Ninevah province is in northern Iraq and includes the city of Mosul. The Islamic State (IS) took the area in 2014. Ninevah has a large amount of religious and ethnic diversity and parts of it are disputed between the federal and Kurdistan Region governments. The Iran-backed Popular Mobilization Units control much of the province post-IS.

Hennis-Plasschaert spent the rest of her briefing discussing other humanitarian matters in Iraq and did not offer further details on the explosion. The World Food Program’s Iraq office did not respond to Al-Monitor’s request for comment on the incident.

The US government-funded Al-Hurra news outlet obtained a video Wednesday showing an explosion hitting a sport utility vehicle. Pictures published by the outlet also showed damage to a vehicle. The explosion took place on the road between Mosul and Erbil, the capital of the Kurdistan Region.

Al-Hurra and the state-run Iraqi News Agency reported that two UN employees were injured, citing the Iraqi military’s Security Media Cell. The cell, which communicates security news, did not issue a statement on the incident on its social media.
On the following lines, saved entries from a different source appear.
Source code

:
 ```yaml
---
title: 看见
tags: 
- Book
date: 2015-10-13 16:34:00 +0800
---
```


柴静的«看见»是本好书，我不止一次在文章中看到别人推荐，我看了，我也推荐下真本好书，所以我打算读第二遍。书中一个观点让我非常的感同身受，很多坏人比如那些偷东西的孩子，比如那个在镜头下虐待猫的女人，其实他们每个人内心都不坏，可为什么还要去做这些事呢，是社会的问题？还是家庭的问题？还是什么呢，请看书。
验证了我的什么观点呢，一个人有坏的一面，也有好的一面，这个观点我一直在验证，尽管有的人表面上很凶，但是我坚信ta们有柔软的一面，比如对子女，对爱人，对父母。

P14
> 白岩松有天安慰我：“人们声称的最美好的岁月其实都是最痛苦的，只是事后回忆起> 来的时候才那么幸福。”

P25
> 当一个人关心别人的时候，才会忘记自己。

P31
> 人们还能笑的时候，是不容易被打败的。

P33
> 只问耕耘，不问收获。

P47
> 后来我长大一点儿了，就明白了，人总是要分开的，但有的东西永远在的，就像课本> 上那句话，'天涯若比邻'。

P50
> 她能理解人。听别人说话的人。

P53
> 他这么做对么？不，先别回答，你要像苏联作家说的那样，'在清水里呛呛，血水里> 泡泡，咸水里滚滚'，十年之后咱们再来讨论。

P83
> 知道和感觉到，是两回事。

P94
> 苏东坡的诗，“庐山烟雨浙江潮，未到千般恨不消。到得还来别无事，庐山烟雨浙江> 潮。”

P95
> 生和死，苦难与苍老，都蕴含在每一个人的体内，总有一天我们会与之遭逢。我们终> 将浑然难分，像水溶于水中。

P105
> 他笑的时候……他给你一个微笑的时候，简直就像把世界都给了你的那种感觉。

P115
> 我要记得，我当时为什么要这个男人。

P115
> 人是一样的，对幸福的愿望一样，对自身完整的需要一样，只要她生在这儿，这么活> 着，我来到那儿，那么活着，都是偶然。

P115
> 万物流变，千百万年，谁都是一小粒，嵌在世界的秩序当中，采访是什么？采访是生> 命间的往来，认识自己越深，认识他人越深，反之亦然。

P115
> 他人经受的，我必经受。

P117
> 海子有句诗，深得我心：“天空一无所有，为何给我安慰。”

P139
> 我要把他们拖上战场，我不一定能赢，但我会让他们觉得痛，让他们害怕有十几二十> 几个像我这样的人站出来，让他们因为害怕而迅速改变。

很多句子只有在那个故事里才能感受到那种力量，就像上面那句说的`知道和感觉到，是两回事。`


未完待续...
It is unclear who was behind the attack. IS remains active in northern Iraq since its territorial defeat in 2017. Kurdish security forces discovered an IS sleeper cell in Erbil last week.

An unknown group known as the Guardians of Blood claimed on Wednesday that it hit an American security convoy between the Nineveh province and Erbil. The group referred to itself as "Islamic Resistance," which is similar to the language other Iran-backed groups use, including Hezbollah in Lebanon.